Extracted material:
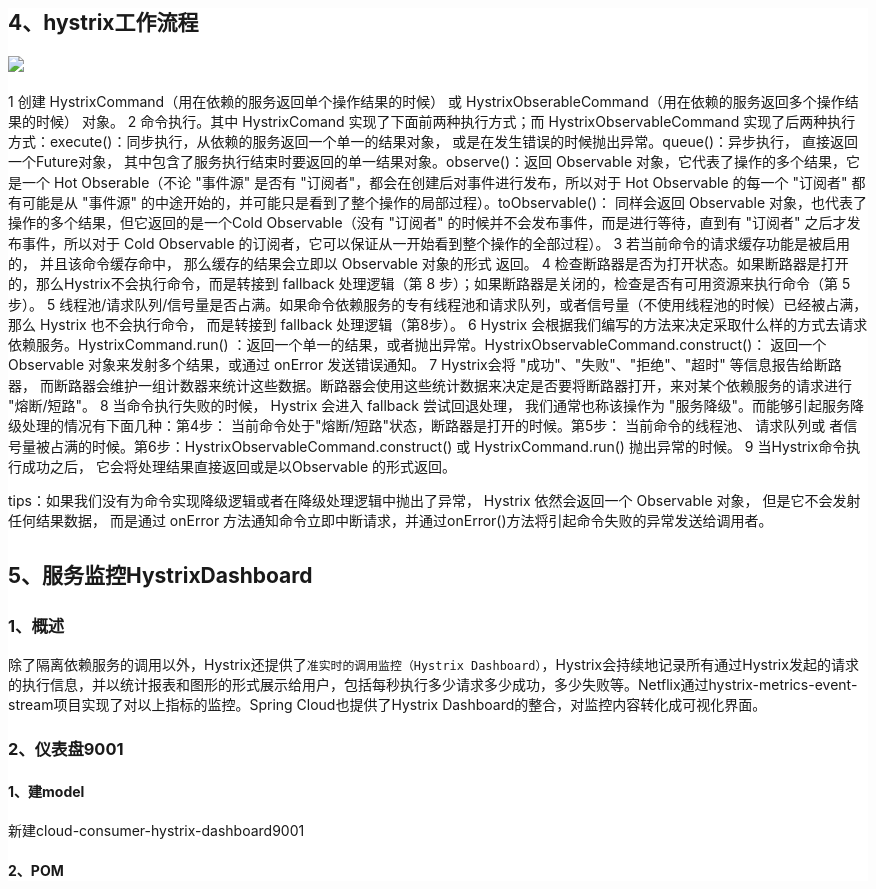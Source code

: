 

## 4、hystrix工作流程

![](https://v1.mykkto.cn/image/blog/2022/springcloud/20220209220145.png)



1	创建 HystrixCommand（用在依赖的服务返回单个操作结果的时候） 或 HystrixObserableCommand（用在依赖的服务返回多个操作结果的时候） 对象。
2	命令执行。其中 HystrixComand 实现了下面前两种执行方式；而 HystrixObservableCommand 实现了后两种执行方式：execute()：同步执行，从依赖的服务返回一个单一的结果对象， 或是在发生错误的时候抛出异常。queue()：异步执行， 直接返回 一个Future对象， 其中包含了服务执行结束时要返回的单一结果对象。observe()：返回 Observable 对象，它代表了操作的多个结果，它是一个 Hot Obserable（不论 "事件源" 是否有 "订阅者"，都会在创建后对事件进行发布，所以对于 Hot Observable 的每一个 "订阅者" 都有可能是从 "事件源" 的中途开始的，并可能只是看到了整个操作的局部过程）。toObservable()： 同样会返回 Observable 对象，也代表了操作的多个结果，但它返回的是一个Cold Observable（没有 "订阅者" 的时候并不会发布事件，而是进行等待，直到有 "订阅者" 之后才发布事件，所以对于 Cold Observable 的订阅者，它可以保证从一开始看到整个操作的全部过程）。
3	若当前命令的请求缓存功能是被启用的， 并且该命令缓存命中， 那么缓存的结果会立即以 Observable 对象的形式 返回。
4	检查断路器是否为打开状态。如果断路器是打开的，那么Hystrix不会执行命令，而是转接到 fallback 处理逻辑（第 8 步）；如果断路器是关闭的，检查是否有可用资源来执行命令（第 5 步）。
5	线程池/请求队列/信号量是否占满。如果命令依赖服务的专有线程池和请求队列，或者信号量（不使用线程池的时候）已经被占满， 那么 Hystrix 也不会执行命令， 而是转接到 fallback 处理逻辑（第8步）。
6	Hystrix 会根据我们编写的方法来决定采取什么样的方式去请求依赖服务。HystrixCommand.run() ：返回一个单一的结果，或者抛出异常。HystrixObservableCommand.construct()： 返回一个Observable 对象来发射多个结果，或通过 onError 发送错误通知。
7	Hystrix会将 "成功"、"失败"、"拒绝"、"超时" 等信息报告给断路器， 而断路器会维护一组计数器来统计这些数据。断路器会使用这些统计数据来决定是否要将断路器打开，来对某个依赖服务的请求进行 "熔断/短路"。
8	当命令执行失败的时候， Hystrix 会进入 fallback 尝试回退处理， 我们通常也称该操作为 "服务降级"。而能够引起服务降级处理的情况有下面几种：第4步： 当前命令处于"熔断/短路"状态，断路器是打开的时候。第5步： 当前命令的线程池、 请求队列或 者信号量被占满的时候。第6步：HystrixObservableCommand.construct() 或 HystrixCommand.run() 抛出异常的时候。
9	当Hystrix命令执行成功之后， 它会将处理结果直接返回或是以Observable 的形式返回。

tips：如果我们没有为命令实现降级逻辑或者在降级处理逻辑中抛出了异常， Hystrix 依然会返回一个 Observable 对象， 但是它不会发射任何结果数据， 而是通过 onError 方法通知命令立即中断请求，并通过onError()方法将引起命令失败的异常发送给调用者。



## 5、服务监控HystrixDashboard



### 1、概述


除了隔离依赖服务的调用以外，Hystrix还提供了`准实时的调用监控（Hystrix Dashboard）`，Hystrix会持续地记录所有通过Hystrix发起的请求的执行信息，并以统计报表和图形的形式展示给用户，包括每秒执行多少请求多少成功，多少失败等。Netflix通过hystrix-metrics-event-stream项目实现了对以上指标的监控。Spring Cloud也提供了Hystrix Dashboard的整合，对监控内容转化成可视化界面。

 



### 2、仪表盘9001

#### 1、建model

新建cloud-consumer-hystrix-dashboard9001



#### 2、POM
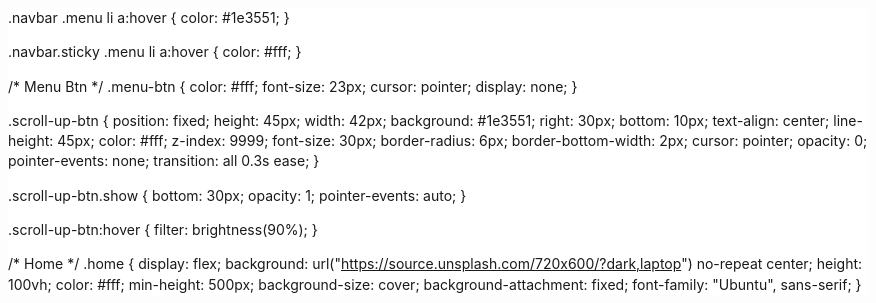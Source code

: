 .navbar .menu li a:hover {
  color: #1e3551;
}

.navbar.sticky .menu li a:hover {
  color: #fff;
}

/*  Menu Btn  */
.menu-btn {
  color: #fff;
  font-size: 23px;
  cursor: pointer;
  display: none;
}

.scroll-up-btn {
  position: fixed;
  height: 45px;
  width: 42px;
  background: #1e3551;
  right: 30px;
  bottom: 10px;
  text-align: center;
  line-height: 45px;
  color: #fff;
  z-index: 9999;
  font-size: 30px;
  border-radius: 6px;
  border-bottom-width: 2px;
  cursor: pointer;
  opacity: 0;
  pointer-events: none;
  transition: all 0.3s ease;
}

.scroll-up-btn.show {
  bottom: 30px;
  opacity: 1;
  pointer-events: auto;
}

.scroll-up-btn:hover {
  filter: brightness(90%);
}

/*  Home  */
.home {
  display: flex;
  background: url("https://source.unsplash.com/720x600/?dark,laptop") no-repeat
    center;
  height: 100vh;
  color: #fff;
  min-height: 500px;
  background-size: cover;
  background-attachment: fixed;
  font-family: "Ubuntu", sans-serif;
}
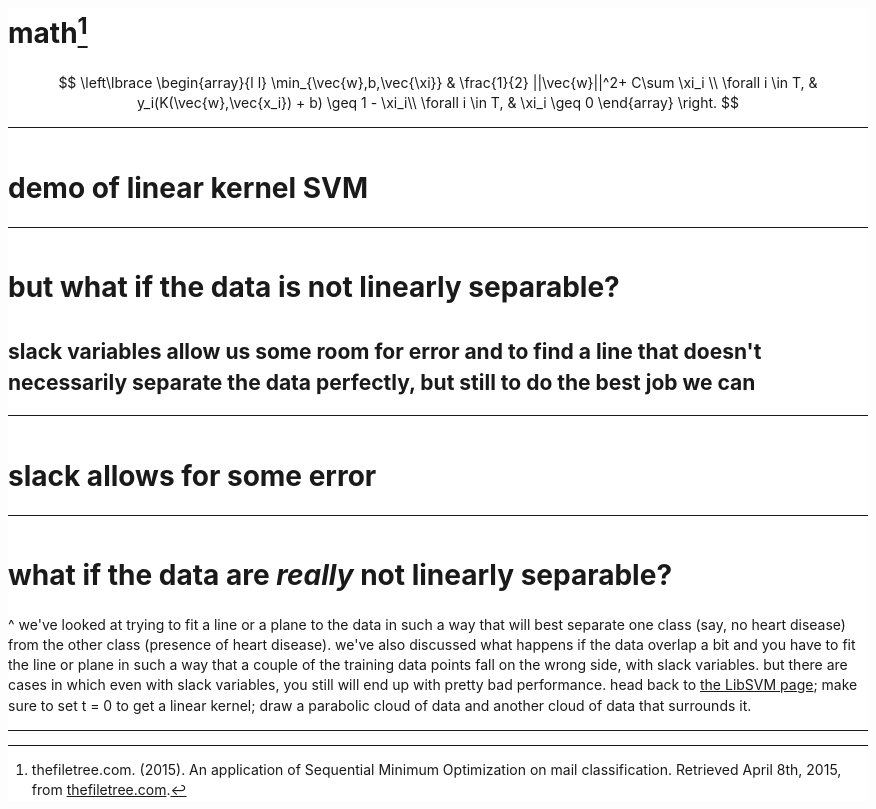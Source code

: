 # math[^5]

$$
\left\lbrace
\begin{array}{l l}
\min_{\vec{w},b,\vec{\xi}} & \frac{1}{2} ||\vec{w}||^2+ C\sum \xi_i \\
\forall i \in T, & y_i(K(\vec{w},\vec{x_i}) + b) \geq 1 - \xi_i\\
\forall i \in T, & \xi_i \geq 0
\end{array}
\right.
$$

[^5]: thefiletree.com. (2015). An application of Sequential Minimum Optimization on mail classification. Retrieved April 8th, 2015, from [thefiletree.com](https://thefiletree.com/Francois/SVM.tex).

---

# demo of linear kernel SVM

![150%](svm_toy_linear_kernel_demo_0.mov)

---

# but what if the data is not linearly separable?
## slack variables allow us some room for error and to find a line that doesn't necessarily separate the data perfectly, but still to do the best job we can

---

# slack allows for some error

![150%](svm_toy_linear_kernel_demo_1.mov)

---

# what if the data are _really_ not linearly separable?

![150%](svm_toy_linear_kernel_demo_2.mov)

^ we've looked at trying to fit a line or a plane to the data in such a way that will best separate one class (say, no heart disease) from the other class (presence of heart disease). we've also discussed what happens if the data overlap a bit and you have to fit the line or plane in such a way that a couple of the training data points fall on the wrong side, with slack variables. but there are cases in which even with slack variables, you still will end up with pretty bad performance. head back to [the LibSVM page](http://www.csie.ntu.edu.tw/~cjlin/libsvm/index.html?js=1#svm-toy-js); make sure to set t = 0 to get a linear kernel; draw a parabolic cloud of data and another cloud of data that surrounds it.

---

[^3]: scikit learn. (2015). Underfitting vs. Overfitting. Retrieved April 7th, 2015, from [scikit-learn.org](http://scikit-learn.org/stable/auto_examples/model_selection/plot_underfitting_overfitting.html).
[^1]: Harrington, M. (2012). Machine Learning In Action. Shelter Island, NY: Manning Publications Co.
[^2]: This one's not from the Harrington book. I added this one myself.
[^4]: scikit learn. (2015). SVM: Maximum margin separating hyperplane. Retrieved April 7th, 2015, from [scikit-learn.org](http://scikit-learn.org/stable/auto_examples/svm/plot_separating_hyperplane.html#example-svm-plot-separating-hyperplane-py).
[^6]: Mueller, A. (2012, December 26). Kernel Approximations for Efficient SVMs (and other feature extraction methods) [update]. Message posted to http://http://peekaboo-vision.blogspot.com/
[^7]: Quora. (2015). What are C and gamma with regards to a support vector machine?. Retrieved April 7th, 2015, from [quora.com](https://www.quora.com/What-are-C-and-gamma-with-regards-to-a-support-vector-machine?share=1).
[^8]: lecun.com. (2015). The MNIST Database of handwritten digits. Retrieved April 8th, 2015, from [lecun.com](http://yann.lecun.com/exdb/mnist/).
[^10]: scikit-learn. (2015). sklearn.svm.SVC. Retrieved April 8th, 2015, from [scikit-learn.org](http://scikit-learn.org/stable/modules/generated/sklearn.svm.SVC.html).
[^11]: Quora. (2015). Why is kernelized SVM much slower than linear SVM?. Retrieved April 7th, 2015, from [quora.com](https://www.quora.com/Why-is-kernelized-SVM-much-slower-than-linear-SVM).
[^12]: Wikipedia. (2015). Support Vector Machine. Retrieved April 7th, 2015, from [wikipedia.org](https://en.wikipedia.org/wiki/Support_vector_machine).
[^13]: [data will](mailto:wwolf@shopkeep.com)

Activity:
Check each line of the data above for the string "other", and copy the ones that have it.

Task response:
^ we've looked at trying to fit a line or a plane to the data in such a way that will best separate one class (say, no heart disease) from the other class (presence of heart disease). we've also discussed what happens if the data overlap a bit and you have to fit the line or plane in such a way that a couple of the training data points fall on the wrong side, with slack variables. but there are cases in which even with slack variables, you still will end up with pretty bad performance. head back to [the LibSVM page](http://www.csie.ntu.edu.tw/~cjlin/libsvm/index.html?js=1#svm-toy-js); make sure to set t = 0 to get a linear kernel; draw a parabolic cloud of data and another cloud of data that surrounds it.
[^6]: Mueller, A. (2012, December 26). Kernel Approximations for Efficient SVMs (and other feature extraction methods) [update]. Message posted to http://http://peekaboo-vision.blogspot.com/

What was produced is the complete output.